- **ACTION ITEM**: Beginning with the line below that contains "GOLITZYN did talk" and ending with the line that contains "instrumentations using that metric.", retype every line exactly. Pictures are not copied.
==*==
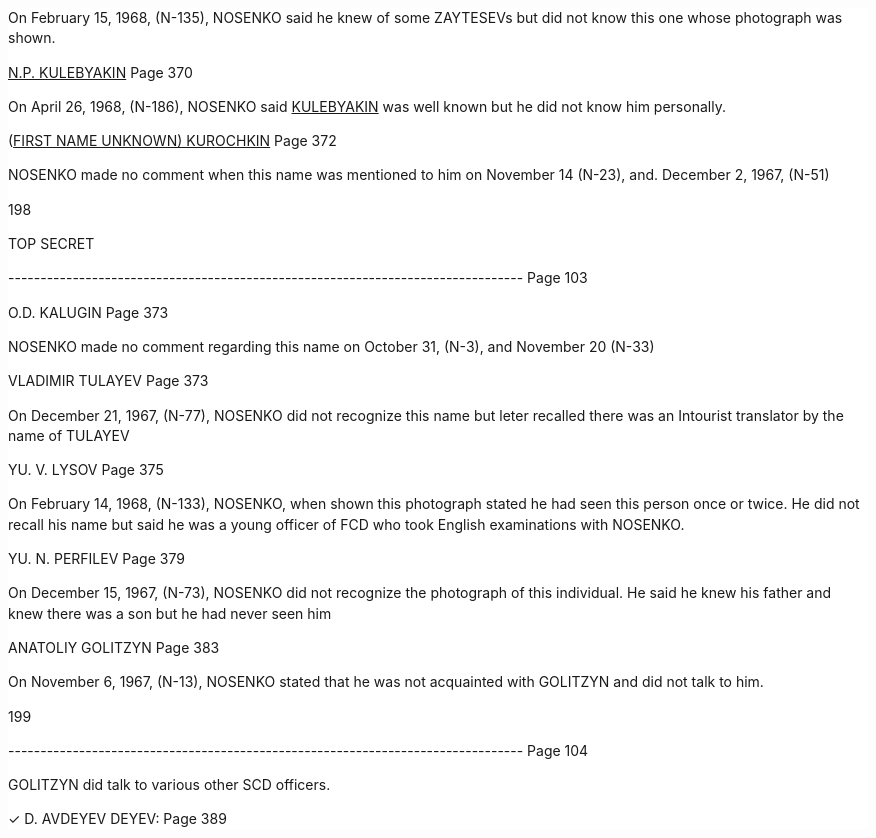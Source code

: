 On February 15, 1968, (N-135), NOSENKO said he knew of some ZAYTESEVs but did not know this one whose photograph was shown.

[N.P. KULEBYAKIN](S)
Page 370

On April 26, 1968, (N-186), NOSENKO said [KULEBYAKIN](S) was well known but he did not know him personally.

([FIRST NAME UNKNOWN) KUROCHKIN](S)
Page 372

NOSENKO made no comment when this name was mentioned to him on November 14 (N-23), and. December 2, 1967, (N-51)

198

TOP SECRET


-------------------------------------------------------------------------------- Page 103

O.D. KALUGIN
Page 373

NOSENKO made no comment regarding this name on October 31, (N-3), and November 20 (N-33)

VLADIMIR TULAYEV
Page 373

On December 21, 1967, (N-77), NOSENKO did not recognize this name but leter recalled there was an Intourist translator by the name of TULAYEV

YU. V. LYSOV
Page 375

On February 14, 1968, (N-133), NOSENKO, when shown this photograph stated he had seen this person once or twice. He did not recall his name but said he was a young officer of FCD who took English examinations with NOSENKO.

YU. N. PERFILEV
Page 379

On December 15, 1967, (N-73), NOSENKO did not recognize the photograph of this individual. He said he knew his father and knew there was a son but he had never seen him

ANATOLIY GOLITZYN
Page 383

On November 6, 1967, (N-13), NOSENKO stated that he was not acquainted with GOLITZYN and did not talk to him.

199


-------------------------------------------------------------------------------- Page 104

GOLITZYN did talk to various other SCD officers.

✓ D. AVDEYEV DEYEV:
Page 389
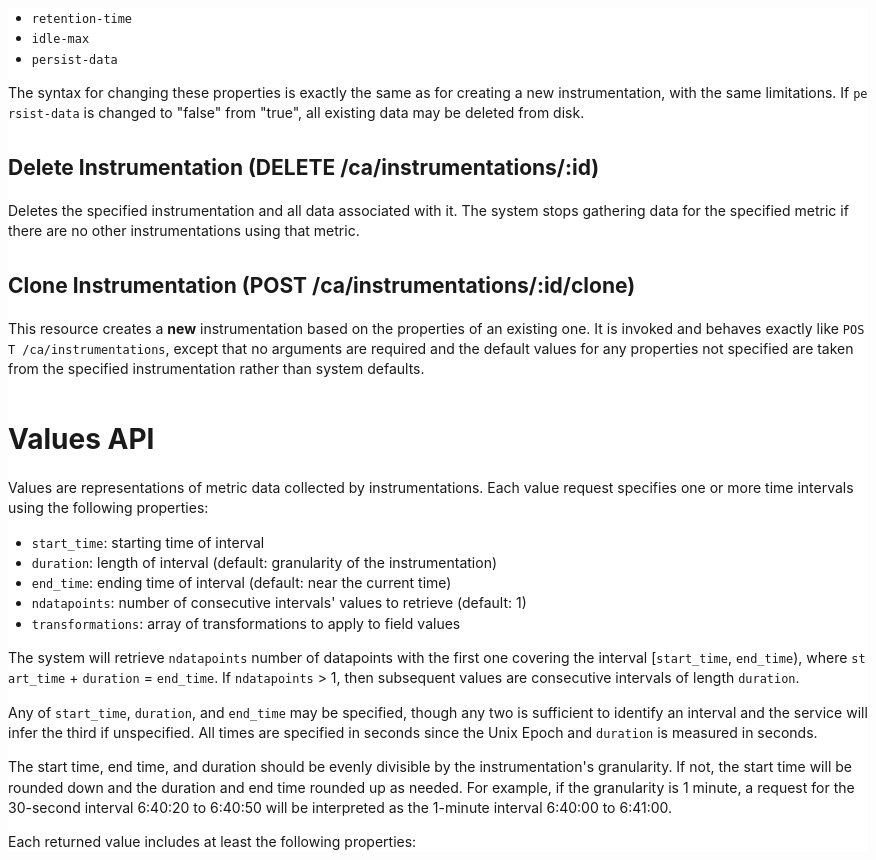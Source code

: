 * `retention-time`
* `idle-max`
* `persist-data`

The syntax for changing these properties is exactly the same as for creating a
new instrumentation, with the same limitations.  If `persist-data` is changed to
"false" from "true", all existing data may be deleted from disk.

## Delete Instrumentation (DELETE /ca/instrumentations/:id)

Deletes the specified instrumentation and all data associated with it.  The
system stops gathering data for the specified metric if there are no other
instrumentations using that metric.

## Clone Instrumentation (POST /ca/instrumentations/:id/clone)

This resource creates a **new** instrumentation based on the properties of an
existing one.  It is invoked and behaves exactly like `POST
/ca/instrumentations`, except that no arguments are required and the default
values for any properties not specified are taken from the specified
instrumentation rather than system defaults.


# Values API

Values are representations of metric data collected by instrumentations.  Each
value request specifies one or more time intervals using the following
properties:

* `start_time`: starting time of interval
* `duration`: length of interval (default: granularity of the instrumentation)
* `end_time`: ending time of interval (default: near the current time)
* `ndatapoints`: number of consecutive intervals' values to retrieve (default: 1)
* `transformations`: array of transformations to apply to field values

The system will retrieve `ndatapoints` number of datapoints with the first one
covering the interval [`start_time`, `end_time`), where `start_time` +
`duration` = `end_time`.  If `ndatapoints` > 1, then subsequent values are
consecutive intervals of length `duration`.

Any of `start_time`, `duration`, and `end_time` may be specified, though any two
is sufficient to identify an interval and the service will infer the third if
unspecified.  All times are specified in seconds since the Unix Epoch and
`duration` is measured in seconds.

The start time, end time, and duration should be evenly divisible by the
instrumentation's granularity.  If not, the start time will be rounded down and
the duration and end time rounded up as needed.  For example, if the granularity
is 1 minute, a request for the 30-second interval 6:40:20 to 6:40:50 will be
interpreted as the 1-minute interval 6:40:00 to 6:41:00.

Each returned value includes at least the following properties:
==*==
- **SOLUTION TO THE EXERCISE**:
GOLITZYN did talk to various other SCD officers.

✓ D. AVDEYEV DEYEV:
Page 389
Source code

: * `retention-time`
* `idle-max`
* `persist-data`

The syntax for changing these properties is exactly the same as for creating a
new instrumentation, with the same limitations.  If `persist-data` is changed to
"false" from "true", all existing data may be deleted from disk.

## Delete Instrumentation (DELETE /ca/instrumentations/:id)

Deletes the specified instrumentation and all data associated with it.  The
system stops gathering data for the specified metric if there are no other
instrumentations using that metric.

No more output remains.